A few days ago I finished reading the book Notching Up the Nurtured Heart Approach by Howard Glasser. The book was given to me by a colleague saying, “I appreciate what you are doing, and I think you will find this inspiring.”
I did — profoundly. Now, I’m not even sure what to write. Do I offer a run-down of the basics of the Nurtured Heart Approach? Do I share my early successes? Do I tell a story?
How about a taste of all three?
I have a student who is seen as “the troublemaker.” Her energy and enthusiasm cause her to be disruptive, at times disrespectful, and the well-meaning staff where I work — we all spend a great deal of time and energy with her. As I was reading the book, she was the student in the forefront of my mind. To me this also meant that she was where my journey with the Nurtured Heart Approach was going to start.
Stand 1 of the approach is ABSOLUTELY NO: Refuse to Energize Negativity. Meaning, when a student does something, acting out, rather than jump into action with lots of focus and energy, that’s when you with draw. You stop feeding the behavior, because it doesn’t get an interesting response. This is all founded on the assumption that what students crave most is relationship with you, the adult in the room.
It made sense that my student wanted a relationship with me. Sometimes, right before she was about to break a rule, I’d see her look in my direction, as if to say, “Are you watching? Can I show you what I’m about to do?” So when I made sure she thought I wasn’t watching, and when I gave her no reaction — no raised voice, no individual attention, what would happen?
Stand 2 of the approach helped answer that question. The Stand is ABSOLUTELY YES: Relentlessly Energize the Positive. Using one of the techniques to do this, called Proactive Recognition, I said to my student, “I see you are about to break this rule, but you’re holding back and looking at me. That shows really awesome self control. Great choice!” Suffice to say, this student now greets me with a daily hug.

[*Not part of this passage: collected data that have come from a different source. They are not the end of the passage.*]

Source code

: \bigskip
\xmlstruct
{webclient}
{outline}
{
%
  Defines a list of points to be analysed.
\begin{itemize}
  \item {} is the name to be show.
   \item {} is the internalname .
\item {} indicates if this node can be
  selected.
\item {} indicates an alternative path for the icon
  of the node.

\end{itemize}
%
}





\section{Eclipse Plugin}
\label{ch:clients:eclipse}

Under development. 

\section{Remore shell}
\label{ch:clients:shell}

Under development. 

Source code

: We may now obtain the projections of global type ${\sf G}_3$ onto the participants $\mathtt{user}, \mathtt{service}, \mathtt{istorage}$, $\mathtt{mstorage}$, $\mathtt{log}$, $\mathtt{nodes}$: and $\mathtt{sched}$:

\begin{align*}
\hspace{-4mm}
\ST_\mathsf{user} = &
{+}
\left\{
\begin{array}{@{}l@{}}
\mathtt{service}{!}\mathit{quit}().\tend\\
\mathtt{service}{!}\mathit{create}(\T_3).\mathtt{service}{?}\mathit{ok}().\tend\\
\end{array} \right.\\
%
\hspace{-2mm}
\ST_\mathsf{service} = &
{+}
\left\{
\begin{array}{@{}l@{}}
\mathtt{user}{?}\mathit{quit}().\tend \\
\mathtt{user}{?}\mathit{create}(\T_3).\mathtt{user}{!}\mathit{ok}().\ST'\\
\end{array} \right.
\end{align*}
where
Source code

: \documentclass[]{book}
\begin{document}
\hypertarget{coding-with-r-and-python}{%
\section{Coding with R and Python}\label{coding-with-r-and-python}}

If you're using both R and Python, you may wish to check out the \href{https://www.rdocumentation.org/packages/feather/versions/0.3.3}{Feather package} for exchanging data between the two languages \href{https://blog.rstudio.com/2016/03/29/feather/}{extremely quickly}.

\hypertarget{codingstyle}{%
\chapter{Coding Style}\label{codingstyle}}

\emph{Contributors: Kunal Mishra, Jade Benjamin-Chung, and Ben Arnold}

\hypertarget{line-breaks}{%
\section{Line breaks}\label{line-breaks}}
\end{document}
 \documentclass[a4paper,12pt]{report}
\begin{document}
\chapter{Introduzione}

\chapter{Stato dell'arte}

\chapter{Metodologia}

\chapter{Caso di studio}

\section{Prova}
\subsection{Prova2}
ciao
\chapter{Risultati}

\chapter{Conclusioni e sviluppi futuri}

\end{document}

With small successes like this, I’ve come to see that the Nurtured Heart Approach is something I want to explore more as I go deeper and deeper asking the question, How can I nurture the playfulness, the creativity, and the greatness of young people?
In a future post I will flesh out some of the basic ideas of the approach, including Stand 3. As I find more successes and grow with the approach, I will document them here. But I love that the Nurtured Heart Approach begins with intentions. It’s not a philosophy, or just another something to test with young people. Instead, it begins with the intention, and intensity, to de-energize negativity and energize positivity when nurturing young people. When the energy goes relentlessly to building their greatness, what else can unfold?